Query autocompletions considered harmful

Search engines suggest completions of partially typed queries to help users speed up their searches, for instance by showing the suggested completions in a drop down box. These query autocompletions enable the user to search faster, searching for long queries with relatively few key strokes. Jakobsson (1986) showed that for a library information system, users are able to identify items using as little as 4.3 characters on average. Query autocompletions are now widely used, either with a drop down box or as instant results (Bast and Weber 2006). While Jakobsson (1986) used the titles of documents as completions of user queries, web search engines today generally use large logs of queries submitted previously by their users. Using previous queries seems a common-sense choice: The best way to predict a query? Use previous queries! Several scientific studies use the AOL query log provided by Pass et al. (2006) to show that query autocompletion algorithms using query logs are effective (Bar-Yossef and Kraus 2011; Shokouhi and Radinsky 2012; Whiting and Jose 2014; Mitra and Craswell 2015; Cai et al. 2016). However, query autocompletion algorithms that are based on query logs are problematic in two important ways: 1) They return offensive and damaging results; 2) They suffer from a destructive feedback loop. Let’s discuss these two problems in the following sections.

Offensive queries

Query autocompletion based on actual user queries may return offensive results. In 2010, a French appeals court ordered Google to remove the word arnaque, which translates roughly as “scam”, from appearing in Google’s autocompletions for CNFDI, the Centre National Privé de Formation a Distance (McGee 2010). Google’s defense argued that its tool is based on an algorithm applied to actual search queries: It was users that searched for “cnfdi arnaque” that caused the algorithm to select offensive suggestions. The court however ruled that Google is responsible for the suggestions that it generates. Google lost a similar lawsuit in Italy, where queries for an unnamed plaintiff’s name were presented with autocomplete suggestions including truffatore (“con man”) and truffa (“fraud”) (Meyer 2011). In another similar law suite, German’s former first lady Bettina Wulff” sued Google for defamation when queries for her name completed with terms like “escort” and “prostitute” (Lardinois 2012). In yet another lawsuit in Japan, Google was ordered to disable autocomplete results for an unidentified man who could not find a job because a search for his name linked him with crimes he was not involved with (BBC 2012).

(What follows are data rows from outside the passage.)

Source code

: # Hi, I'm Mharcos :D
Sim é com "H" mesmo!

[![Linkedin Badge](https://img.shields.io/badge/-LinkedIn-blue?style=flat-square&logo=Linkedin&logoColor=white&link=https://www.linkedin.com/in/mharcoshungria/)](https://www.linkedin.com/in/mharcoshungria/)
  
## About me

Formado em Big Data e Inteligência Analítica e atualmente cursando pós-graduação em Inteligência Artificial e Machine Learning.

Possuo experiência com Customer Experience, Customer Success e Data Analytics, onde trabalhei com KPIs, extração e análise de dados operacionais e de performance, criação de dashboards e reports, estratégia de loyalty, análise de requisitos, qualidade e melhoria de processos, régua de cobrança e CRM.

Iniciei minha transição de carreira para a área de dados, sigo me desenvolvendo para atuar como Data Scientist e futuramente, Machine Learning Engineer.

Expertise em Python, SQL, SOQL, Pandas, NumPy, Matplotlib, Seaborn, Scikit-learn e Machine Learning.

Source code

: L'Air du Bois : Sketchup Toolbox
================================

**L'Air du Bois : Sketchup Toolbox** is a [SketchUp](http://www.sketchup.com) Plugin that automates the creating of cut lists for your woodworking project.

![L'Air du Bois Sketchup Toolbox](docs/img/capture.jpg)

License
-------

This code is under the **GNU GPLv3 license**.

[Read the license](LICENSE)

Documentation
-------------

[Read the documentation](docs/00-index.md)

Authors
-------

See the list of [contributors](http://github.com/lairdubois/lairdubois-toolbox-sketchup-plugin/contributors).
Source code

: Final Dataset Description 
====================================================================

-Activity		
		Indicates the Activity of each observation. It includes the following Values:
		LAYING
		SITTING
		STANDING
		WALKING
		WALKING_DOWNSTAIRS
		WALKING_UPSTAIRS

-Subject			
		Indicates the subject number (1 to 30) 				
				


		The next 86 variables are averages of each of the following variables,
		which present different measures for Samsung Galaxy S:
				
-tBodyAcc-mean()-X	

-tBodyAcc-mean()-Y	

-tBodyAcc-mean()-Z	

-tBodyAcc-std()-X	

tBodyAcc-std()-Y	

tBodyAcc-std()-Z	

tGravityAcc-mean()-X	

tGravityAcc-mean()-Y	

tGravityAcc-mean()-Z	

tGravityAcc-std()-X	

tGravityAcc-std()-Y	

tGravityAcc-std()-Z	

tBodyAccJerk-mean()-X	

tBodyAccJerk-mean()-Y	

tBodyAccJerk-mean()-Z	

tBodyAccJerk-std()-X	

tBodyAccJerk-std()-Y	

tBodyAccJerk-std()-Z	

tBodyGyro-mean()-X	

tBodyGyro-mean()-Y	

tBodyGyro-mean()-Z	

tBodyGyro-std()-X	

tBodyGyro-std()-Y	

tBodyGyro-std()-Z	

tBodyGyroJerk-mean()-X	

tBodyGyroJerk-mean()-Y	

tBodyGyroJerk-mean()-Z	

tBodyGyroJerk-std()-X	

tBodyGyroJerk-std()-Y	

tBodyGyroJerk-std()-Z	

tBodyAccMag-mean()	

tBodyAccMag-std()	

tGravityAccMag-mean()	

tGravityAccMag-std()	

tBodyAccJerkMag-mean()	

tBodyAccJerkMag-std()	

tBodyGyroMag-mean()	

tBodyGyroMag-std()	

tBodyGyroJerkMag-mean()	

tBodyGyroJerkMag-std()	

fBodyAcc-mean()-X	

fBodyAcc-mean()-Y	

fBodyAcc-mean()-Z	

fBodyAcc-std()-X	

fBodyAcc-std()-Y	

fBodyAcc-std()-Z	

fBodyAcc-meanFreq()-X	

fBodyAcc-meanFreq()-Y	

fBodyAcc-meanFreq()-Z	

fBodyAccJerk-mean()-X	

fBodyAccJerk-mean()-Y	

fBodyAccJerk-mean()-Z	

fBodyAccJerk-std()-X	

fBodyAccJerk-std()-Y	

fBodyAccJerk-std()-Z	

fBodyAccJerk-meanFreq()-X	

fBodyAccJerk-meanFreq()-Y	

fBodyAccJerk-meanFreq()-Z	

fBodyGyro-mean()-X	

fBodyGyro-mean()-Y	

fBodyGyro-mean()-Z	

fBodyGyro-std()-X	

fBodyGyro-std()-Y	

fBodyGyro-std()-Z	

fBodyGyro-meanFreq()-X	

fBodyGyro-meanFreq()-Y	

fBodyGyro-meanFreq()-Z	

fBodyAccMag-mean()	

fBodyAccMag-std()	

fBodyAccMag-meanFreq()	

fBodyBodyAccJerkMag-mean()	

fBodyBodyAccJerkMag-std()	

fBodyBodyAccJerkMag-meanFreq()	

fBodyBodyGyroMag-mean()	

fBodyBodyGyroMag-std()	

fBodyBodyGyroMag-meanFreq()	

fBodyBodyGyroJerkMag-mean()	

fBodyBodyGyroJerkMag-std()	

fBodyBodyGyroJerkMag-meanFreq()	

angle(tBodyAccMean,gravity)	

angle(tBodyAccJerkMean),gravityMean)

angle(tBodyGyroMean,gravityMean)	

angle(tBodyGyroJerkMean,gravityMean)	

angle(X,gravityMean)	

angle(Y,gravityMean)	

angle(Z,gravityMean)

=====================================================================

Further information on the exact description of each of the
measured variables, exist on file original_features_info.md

Google has since updated its autocompletion results by filtering offensive completions for person names, no matter who the person is (Yehoshua 2016). But controversies over query autocompletions remain. A study by Baker and Potts (2013) highlights that autocompletions produce suggested terms which can be viewed as racist, sexist or homophobic. Baker and Pots analyzed the results of over 2,500 query prefixes and concluded that completion algorithms inadvertently help to perpetuate negative stereotypes of certain identity groups.

There is increasing evidence that autocompletions play an important role in spreading fake news and propaganda. Query suggestions actively direct users to fake content on the web, even when they are not looking for it (Roberts 2016). Examples include bizarre completions for – again – person names, like “Michelle Obama is a man”, but also completions like “Did the holocaust happen”, which if selected, returns as its top result a link to the neo-Nazi site stormfront.org (Cadwalladr 2016).

The examples show that query autocompletions can be harmful when they are based on searches by previous users. Harmful completions are suggested when ordinary users seek to expose or confirm rumors and conspiracy theories. Furthermore, there are indications that harmful query suggestions increasingly result from computational propaganda, i.e., organizations use bots to game search engines and social networks (Shorey and Howard 2016).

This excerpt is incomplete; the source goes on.